» **Records provided**:
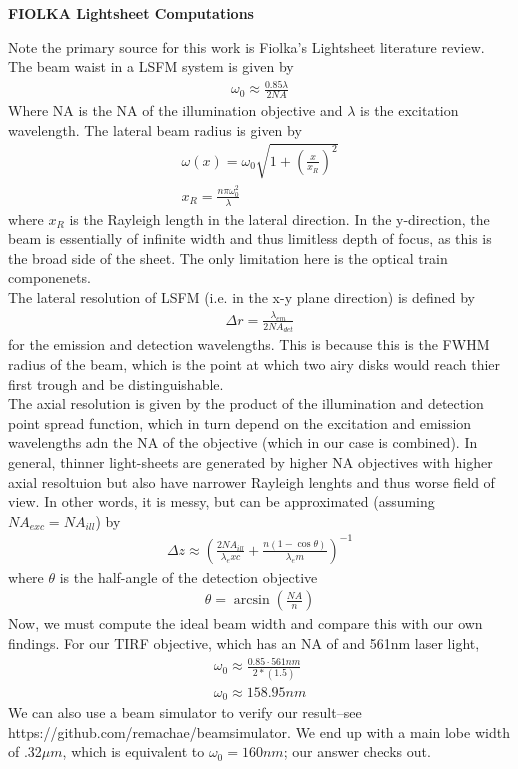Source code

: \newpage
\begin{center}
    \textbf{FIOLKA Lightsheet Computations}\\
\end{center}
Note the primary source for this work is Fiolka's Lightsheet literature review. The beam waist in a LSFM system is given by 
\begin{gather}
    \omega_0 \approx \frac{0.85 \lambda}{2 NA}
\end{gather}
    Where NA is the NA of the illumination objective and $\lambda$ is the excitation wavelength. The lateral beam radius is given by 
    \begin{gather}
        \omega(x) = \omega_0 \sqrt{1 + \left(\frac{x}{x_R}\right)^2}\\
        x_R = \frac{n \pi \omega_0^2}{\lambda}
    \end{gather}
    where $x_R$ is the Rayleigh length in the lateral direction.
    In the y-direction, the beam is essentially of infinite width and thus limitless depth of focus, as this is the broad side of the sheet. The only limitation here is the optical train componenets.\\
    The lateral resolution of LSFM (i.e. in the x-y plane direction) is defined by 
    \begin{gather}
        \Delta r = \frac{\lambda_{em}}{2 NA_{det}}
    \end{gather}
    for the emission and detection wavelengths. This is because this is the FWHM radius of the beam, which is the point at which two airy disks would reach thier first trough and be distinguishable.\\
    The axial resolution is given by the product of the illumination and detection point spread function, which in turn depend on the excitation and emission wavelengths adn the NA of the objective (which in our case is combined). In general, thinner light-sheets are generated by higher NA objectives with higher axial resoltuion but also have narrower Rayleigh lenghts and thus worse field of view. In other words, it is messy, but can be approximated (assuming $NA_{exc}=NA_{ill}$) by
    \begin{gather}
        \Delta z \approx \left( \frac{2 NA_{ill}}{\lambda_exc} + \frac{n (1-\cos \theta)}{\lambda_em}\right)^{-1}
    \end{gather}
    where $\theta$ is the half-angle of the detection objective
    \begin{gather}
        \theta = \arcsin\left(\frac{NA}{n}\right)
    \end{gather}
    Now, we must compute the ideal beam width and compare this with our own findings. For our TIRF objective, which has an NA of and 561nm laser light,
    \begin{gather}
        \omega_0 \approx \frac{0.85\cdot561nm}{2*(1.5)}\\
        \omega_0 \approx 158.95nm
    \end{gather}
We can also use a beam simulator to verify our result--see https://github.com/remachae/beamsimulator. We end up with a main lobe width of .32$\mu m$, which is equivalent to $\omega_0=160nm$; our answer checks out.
--
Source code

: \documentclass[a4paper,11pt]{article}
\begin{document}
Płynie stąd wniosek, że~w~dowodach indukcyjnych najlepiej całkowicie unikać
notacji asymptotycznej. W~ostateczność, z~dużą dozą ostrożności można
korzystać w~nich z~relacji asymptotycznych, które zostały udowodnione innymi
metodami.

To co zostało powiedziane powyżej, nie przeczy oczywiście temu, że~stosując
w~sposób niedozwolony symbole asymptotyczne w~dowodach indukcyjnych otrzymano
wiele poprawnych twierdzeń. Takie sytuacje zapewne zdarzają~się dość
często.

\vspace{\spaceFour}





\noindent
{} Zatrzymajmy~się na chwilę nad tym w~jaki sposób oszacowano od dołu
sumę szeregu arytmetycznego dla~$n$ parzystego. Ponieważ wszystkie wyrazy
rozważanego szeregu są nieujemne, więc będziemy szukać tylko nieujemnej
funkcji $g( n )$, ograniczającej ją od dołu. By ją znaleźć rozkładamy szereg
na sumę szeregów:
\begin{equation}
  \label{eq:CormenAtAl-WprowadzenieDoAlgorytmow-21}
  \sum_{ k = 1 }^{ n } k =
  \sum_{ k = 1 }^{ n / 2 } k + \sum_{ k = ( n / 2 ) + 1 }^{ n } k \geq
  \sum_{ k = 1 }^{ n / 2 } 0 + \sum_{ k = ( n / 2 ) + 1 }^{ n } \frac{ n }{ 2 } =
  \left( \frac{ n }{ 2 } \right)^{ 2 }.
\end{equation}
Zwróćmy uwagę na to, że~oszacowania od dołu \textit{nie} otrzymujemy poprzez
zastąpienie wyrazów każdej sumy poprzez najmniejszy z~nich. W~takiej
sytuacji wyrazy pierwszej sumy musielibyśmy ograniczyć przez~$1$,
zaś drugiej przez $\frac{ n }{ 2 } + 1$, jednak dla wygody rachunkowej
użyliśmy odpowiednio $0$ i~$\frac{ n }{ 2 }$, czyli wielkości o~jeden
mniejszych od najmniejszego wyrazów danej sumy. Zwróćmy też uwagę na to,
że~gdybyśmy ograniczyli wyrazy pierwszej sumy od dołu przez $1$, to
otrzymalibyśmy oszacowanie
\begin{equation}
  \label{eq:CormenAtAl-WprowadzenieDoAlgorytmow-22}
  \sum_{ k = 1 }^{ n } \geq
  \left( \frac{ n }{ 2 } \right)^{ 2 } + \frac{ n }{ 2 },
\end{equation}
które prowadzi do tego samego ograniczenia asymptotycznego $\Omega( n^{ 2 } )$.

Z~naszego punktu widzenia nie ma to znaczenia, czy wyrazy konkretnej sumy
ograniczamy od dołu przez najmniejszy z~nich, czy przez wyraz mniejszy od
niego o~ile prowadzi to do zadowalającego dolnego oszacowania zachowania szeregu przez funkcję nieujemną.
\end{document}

» **Your assignment**: Looking at the material above, state the number of lines holding the word "left", and only that number.

» **Output for this exercise**: 5